Je suis surtout frappé, en fait, que l’élément le plus saillant de "l’écologie à la française" n’ait pas été mentionné dans ce plan : le nucléaire, évidemment. S’il y a bien un élément qui distingue la France des autres pays, c’est la part de l’énergie nucléaire dans son mix énergétique.

"37% de l’énergie primaire en France vient du nucléaire, loin devant la Suède ou l’Ukraine."

Françoise Gemenne

à franceinfo

C’est cela qui permet à la France d’avoir un mix électrique très largement décarboné, bien plus que nos voisins. Mais c’est cela aussi qui fait souvent réduire le débat sur le climat, en France, à un débat sur l’énergie.

L’énergie c’est quand même central dans la question climatique ?

Bien sûr. Mais ça conduit parfois la France à se reposer sur ses lauriers, et à simaginer plus vertueux qu'elle ne l'est. D’abord parce qu’il y a énormément de secteurs sur lesquels il faut agir, et il faut reconnaître que le plan de transition du gouvernement touche à plusieurs secteurs, même s’il y a de grands oubliés, comme l’agriculture, la finance ou la route – on aura l’occasion d’y revenir. Mais le problème, surtout, c’est que la France a tendance à vouloir faire uniquement sa part. Et quand on s’imagine vertueux, on s’imagine volontiers que notre part est toute petite.

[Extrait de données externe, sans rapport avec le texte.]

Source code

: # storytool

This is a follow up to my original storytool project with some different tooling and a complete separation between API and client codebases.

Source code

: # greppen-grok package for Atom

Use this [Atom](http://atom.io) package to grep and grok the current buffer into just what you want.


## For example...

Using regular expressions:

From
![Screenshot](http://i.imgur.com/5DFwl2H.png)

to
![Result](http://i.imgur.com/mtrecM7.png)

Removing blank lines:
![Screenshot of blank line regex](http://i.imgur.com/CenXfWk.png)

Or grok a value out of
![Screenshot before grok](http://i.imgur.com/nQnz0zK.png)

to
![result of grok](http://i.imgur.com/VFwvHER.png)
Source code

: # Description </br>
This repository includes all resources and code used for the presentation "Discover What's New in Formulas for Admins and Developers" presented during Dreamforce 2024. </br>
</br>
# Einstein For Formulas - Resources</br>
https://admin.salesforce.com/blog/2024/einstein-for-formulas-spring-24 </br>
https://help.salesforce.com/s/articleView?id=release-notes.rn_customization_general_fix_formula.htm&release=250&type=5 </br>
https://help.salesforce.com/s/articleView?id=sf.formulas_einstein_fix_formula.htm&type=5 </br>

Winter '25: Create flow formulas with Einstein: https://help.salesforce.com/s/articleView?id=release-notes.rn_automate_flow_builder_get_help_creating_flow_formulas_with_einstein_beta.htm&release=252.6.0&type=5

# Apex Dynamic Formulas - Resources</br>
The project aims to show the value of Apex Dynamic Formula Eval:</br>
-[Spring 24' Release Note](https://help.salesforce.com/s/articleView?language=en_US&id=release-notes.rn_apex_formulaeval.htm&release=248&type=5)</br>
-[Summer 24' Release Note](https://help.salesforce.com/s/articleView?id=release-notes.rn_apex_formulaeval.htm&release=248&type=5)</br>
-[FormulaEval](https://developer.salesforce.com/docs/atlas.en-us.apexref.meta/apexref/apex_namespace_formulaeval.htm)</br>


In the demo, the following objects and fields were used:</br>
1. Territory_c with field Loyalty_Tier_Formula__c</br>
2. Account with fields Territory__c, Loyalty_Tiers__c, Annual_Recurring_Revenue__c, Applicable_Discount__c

Mais la France est quand même plutôt parmi les bons élèves si on regarde les chiffres ?

C’est vrai que la France est généralement plutôt bien placée dans les classements internationaux, surtout par rapport à ses voisins. Mais le problème c’est qu’on s’appuie là-dessus pour ne pas en faire davantage. Or, l’enjeu ce n’est évidemment pas de se contenter de sa part, de réduire uniquement ses émissions sur son territoire, mais de réduire les émissions de gaz à effet de serre, globalement. Et c’est là qu’on attend la France !

"Quel leadership porte la France au niveau international, alors qu'elle est la 6e puissance économique mondiale ?"

François Gemenne

à franceinfo

Quelles sont les politiques de décarbonation qui ont un impact véritablement mondial ? Quels investissements réalise la France dans les pays du Sud pour leur propre transition énergétique ? À mon avis, c’est là qu’on attendrait véritablement une "écologie à la française" : une écologie qui soit universaliste, et qui ne se contente pas de réduire ses émissions sur son territoire. Parce que le climat se fiche éperdument de l’endroit où sont produites les émissions.